• Exercise: Restate word for word the lines of the entries below, starting with the line that holds "includes macOS SDK." and ending with the line that holds "### CocoaPods", and no others.

***

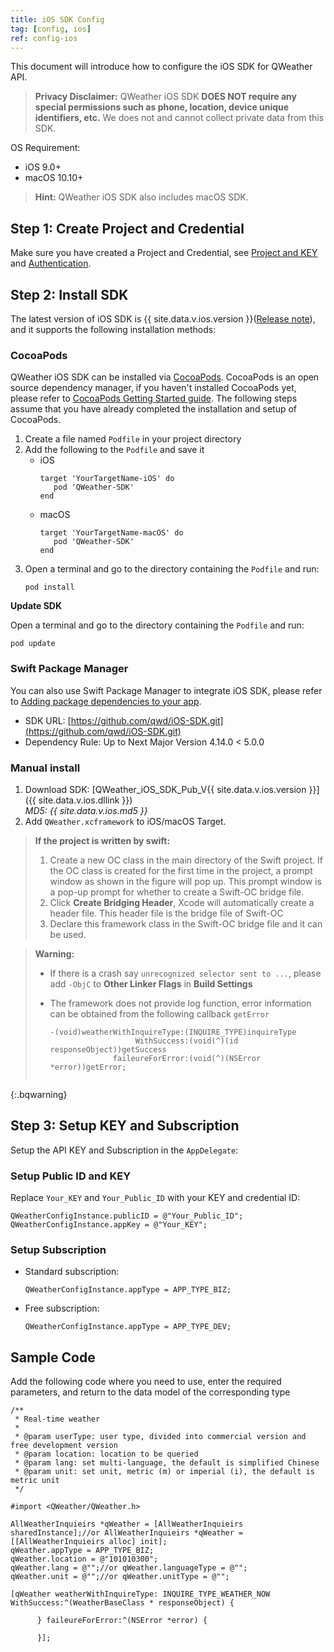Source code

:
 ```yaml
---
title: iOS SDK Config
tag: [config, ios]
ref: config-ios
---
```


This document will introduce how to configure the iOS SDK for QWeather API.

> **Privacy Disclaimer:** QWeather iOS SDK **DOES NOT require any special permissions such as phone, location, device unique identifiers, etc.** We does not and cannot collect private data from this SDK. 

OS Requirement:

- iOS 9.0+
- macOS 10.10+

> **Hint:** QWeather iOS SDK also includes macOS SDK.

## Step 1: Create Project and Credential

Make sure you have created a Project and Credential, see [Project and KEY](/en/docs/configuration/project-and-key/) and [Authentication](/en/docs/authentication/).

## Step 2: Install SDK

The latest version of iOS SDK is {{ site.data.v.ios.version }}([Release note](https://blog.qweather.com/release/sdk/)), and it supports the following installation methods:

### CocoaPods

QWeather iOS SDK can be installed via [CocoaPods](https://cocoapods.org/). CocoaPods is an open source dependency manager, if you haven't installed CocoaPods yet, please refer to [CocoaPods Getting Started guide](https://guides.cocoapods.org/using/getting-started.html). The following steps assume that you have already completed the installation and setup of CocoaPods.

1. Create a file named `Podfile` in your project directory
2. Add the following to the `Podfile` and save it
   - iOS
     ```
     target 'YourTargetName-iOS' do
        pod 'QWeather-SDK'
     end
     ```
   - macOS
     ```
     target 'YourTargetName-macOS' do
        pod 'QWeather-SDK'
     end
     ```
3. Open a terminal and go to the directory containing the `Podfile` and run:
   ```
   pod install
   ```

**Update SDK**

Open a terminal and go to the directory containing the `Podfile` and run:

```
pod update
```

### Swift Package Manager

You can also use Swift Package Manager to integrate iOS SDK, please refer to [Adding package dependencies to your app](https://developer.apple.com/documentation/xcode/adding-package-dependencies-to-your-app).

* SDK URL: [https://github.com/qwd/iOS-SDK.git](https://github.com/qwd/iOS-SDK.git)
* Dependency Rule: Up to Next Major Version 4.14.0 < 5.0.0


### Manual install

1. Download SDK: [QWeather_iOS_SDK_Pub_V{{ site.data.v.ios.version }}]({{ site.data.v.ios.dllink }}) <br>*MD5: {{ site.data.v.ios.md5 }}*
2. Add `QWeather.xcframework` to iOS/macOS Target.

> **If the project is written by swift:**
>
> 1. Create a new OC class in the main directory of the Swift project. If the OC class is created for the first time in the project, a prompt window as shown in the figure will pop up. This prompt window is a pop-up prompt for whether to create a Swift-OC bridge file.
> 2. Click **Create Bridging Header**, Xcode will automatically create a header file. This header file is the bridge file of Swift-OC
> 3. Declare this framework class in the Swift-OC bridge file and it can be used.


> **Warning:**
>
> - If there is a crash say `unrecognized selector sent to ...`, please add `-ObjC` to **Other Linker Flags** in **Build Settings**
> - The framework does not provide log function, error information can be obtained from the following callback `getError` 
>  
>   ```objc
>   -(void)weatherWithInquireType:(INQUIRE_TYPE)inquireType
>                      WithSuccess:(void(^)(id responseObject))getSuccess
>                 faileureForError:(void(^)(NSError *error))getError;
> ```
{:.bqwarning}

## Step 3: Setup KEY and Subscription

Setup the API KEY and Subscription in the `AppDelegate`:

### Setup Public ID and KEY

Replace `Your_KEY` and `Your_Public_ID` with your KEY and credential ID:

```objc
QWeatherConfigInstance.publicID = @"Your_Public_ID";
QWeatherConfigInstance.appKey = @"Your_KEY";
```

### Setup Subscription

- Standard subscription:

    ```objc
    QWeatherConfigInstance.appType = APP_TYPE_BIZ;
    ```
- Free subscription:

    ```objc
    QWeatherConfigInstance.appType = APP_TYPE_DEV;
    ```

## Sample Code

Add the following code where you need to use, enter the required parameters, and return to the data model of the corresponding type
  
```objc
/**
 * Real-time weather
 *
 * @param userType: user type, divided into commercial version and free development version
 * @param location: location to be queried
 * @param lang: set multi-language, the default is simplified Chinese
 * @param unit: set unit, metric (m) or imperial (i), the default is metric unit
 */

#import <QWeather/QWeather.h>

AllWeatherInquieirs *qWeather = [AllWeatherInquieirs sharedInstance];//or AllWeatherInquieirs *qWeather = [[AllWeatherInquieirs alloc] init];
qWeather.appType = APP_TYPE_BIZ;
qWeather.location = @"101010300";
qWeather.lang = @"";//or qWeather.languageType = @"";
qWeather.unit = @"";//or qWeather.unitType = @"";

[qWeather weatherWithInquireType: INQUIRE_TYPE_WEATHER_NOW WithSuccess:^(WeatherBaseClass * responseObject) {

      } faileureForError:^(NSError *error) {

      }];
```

***

• Answer box:
> **Hint:** QWeather iOS SDK also includes macOS SDK.

## Step 1: Create Project and Credential

Make sure you have created a Project and Credential, see [Project and KEY](/en/docs/configuration/project-and-key/) and [Authentication](/en/docs/authentication/).

## Step 2: Install SDK

The latest version of iOS SDK is {{ site.data.v.ios.version }}([Release note](https://blog.qweather.com/release/sdk/)), and it supports the following installation methods:

### CocoaPods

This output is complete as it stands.